Credits first: A friend tipped me off to today’s reading from 1 Kings earlier this week, and also mentioned the hymn that follows. Thanks!
et ait ei: egredere, et sta in monte coram Domino: et ecce Dominus transit. et spiritus grandis et fortis subvertens montes, et conterens petras, ante Dominum: non in spiritu Dominus. et post spiritum commotio: non in commotione Dominus. et post commotionem ignis: non in igne Dominus. et post ignem sibilus aurae tenuis. quod cum audisset Elias, operuit vultum suum pallio, et egressus stetit in ostio speluncae. et ecce vox ad eum dicens: quid hic agis, Elia? et ille respondit: zelo zelatus sum pro Domino Deo exercituum, quia derelinquerunt pactum tuum filii Israel: altaria tua destruxerunt, prophetas tuos occiderunt gladio, derelictus sum ego solus, et quaerunt animam meam ut auferant eam.
And it was said to him to go out and stand on the mount, in the presence of the Lord; the Lord God would pass by. There came a wind, great and strong, shaking the mountains and shattering the rocks before the Lord–the Lord was not in the wind. After the wind came a tremor; the Lord was not in the tremor. And after the tremor, a fire, but the Lord was not in the fire. And after the fire, the whisper of a little breeze. When Elijah heard it, he wrapped his very face in a pall, went out and stood at the door of the cave. A voice spoke to him: what are you doing, Elijah? He answered: Jealous, jealous have I been for the Lord God of hosts, for the sons of Israel have abandoned Thy covenant: they have destroyed Thy altars, felled Thy prophets by the sword–I alone am left, and they seek my soul that they might snatch it away too.
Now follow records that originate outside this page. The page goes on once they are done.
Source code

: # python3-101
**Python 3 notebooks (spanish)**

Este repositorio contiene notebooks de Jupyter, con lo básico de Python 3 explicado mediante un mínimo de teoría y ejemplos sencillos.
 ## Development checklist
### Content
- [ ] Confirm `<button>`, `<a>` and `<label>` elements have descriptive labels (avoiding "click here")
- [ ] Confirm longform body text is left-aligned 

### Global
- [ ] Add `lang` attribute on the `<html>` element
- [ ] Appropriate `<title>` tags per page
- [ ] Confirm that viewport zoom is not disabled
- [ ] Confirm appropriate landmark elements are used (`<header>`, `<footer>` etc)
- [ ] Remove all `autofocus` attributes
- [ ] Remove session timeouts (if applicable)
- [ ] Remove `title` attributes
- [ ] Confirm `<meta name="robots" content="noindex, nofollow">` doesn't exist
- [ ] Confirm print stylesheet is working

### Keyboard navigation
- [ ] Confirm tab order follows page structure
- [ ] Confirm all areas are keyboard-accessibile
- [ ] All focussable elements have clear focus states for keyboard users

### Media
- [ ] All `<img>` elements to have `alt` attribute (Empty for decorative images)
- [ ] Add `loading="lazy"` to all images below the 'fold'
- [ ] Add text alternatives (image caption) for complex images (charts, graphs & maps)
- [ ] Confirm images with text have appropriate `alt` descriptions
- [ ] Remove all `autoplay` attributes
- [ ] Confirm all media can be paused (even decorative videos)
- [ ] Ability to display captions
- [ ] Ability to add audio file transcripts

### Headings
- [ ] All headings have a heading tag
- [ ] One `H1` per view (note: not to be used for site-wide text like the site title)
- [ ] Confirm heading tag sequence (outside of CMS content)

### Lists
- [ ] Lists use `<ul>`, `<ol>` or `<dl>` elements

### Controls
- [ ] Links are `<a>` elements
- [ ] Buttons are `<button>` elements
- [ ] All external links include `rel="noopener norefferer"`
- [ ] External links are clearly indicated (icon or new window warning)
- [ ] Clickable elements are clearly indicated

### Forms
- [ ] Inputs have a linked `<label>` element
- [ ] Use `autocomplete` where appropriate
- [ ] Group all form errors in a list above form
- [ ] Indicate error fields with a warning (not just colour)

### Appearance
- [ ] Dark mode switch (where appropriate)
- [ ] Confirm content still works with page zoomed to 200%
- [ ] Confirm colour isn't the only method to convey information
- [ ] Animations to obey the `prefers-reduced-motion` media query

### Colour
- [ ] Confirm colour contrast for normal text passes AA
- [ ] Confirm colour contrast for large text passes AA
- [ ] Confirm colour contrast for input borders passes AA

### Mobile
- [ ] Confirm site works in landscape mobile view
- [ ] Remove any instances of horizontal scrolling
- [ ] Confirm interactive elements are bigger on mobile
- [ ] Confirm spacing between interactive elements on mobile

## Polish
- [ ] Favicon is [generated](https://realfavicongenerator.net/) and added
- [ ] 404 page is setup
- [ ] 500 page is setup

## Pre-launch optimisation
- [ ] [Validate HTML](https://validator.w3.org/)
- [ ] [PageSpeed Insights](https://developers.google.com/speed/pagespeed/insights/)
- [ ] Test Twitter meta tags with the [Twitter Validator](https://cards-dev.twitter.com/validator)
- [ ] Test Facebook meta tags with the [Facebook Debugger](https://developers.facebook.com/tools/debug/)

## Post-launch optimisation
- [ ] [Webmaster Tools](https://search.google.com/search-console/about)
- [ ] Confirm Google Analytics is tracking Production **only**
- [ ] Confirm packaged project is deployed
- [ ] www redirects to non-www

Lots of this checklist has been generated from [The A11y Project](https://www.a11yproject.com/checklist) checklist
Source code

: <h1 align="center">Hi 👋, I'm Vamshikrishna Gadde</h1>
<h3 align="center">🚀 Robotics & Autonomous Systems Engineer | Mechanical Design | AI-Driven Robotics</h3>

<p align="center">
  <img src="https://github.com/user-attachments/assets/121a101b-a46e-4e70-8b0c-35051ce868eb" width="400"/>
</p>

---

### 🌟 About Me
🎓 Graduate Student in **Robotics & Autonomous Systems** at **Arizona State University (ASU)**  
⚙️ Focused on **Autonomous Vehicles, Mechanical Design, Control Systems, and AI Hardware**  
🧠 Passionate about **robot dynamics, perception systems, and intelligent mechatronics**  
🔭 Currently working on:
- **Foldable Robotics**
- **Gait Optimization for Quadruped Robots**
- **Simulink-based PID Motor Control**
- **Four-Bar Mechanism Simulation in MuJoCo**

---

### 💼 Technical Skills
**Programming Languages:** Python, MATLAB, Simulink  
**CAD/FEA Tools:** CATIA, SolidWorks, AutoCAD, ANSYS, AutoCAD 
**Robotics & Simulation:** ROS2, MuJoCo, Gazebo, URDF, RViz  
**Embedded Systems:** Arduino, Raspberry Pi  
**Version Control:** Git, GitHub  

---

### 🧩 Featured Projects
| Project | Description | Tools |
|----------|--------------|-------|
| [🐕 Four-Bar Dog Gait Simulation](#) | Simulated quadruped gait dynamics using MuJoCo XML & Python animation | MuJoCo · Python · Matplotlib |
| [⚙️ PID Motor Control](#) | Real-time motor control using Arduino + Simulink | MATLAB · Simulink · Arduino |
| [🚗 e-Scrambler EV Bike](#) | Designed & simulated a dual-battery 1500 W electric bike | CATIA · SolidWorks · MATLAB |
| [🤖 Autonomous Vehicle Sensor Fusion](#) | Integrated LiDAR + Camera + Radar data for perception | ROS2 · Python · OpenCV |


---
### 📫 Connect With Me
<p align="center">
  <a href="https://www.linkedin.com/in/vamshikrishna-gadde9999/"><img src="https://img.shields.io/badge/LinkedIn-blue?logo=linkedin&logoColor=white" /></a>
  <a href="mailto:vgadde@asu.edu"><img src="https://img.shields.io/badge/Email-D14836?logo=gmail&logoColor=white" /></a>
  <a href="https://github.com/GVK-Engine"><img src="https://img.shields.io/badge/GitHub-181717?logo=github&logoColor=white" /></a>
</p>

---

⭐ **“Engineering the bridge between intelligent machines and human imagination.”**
*Indebted, most proximately, to Knox.
Breathe through the heats of our desire
Thy coolness and Thy balm;
Let sense be dumb, let flesh retire;
Speak through the earthquake, wind and fire,
O still, small voice of calm!
The funny thing about Dear Lord and Father of Mankind is that it was written by a Quaker, in response to the general tide of Ritualism–hence, “forgive our foolish ways” and “in purer hearts Thy service find”. Now, it has become a fond and firm favourite of the choir–frankly, one of their best pieces–and we are very much not anti-ritual. Parry’s to blame, I say. That’s far too beautiful a setting for an anti-Ritualist text, if you mean for it to mean was it was written to mean!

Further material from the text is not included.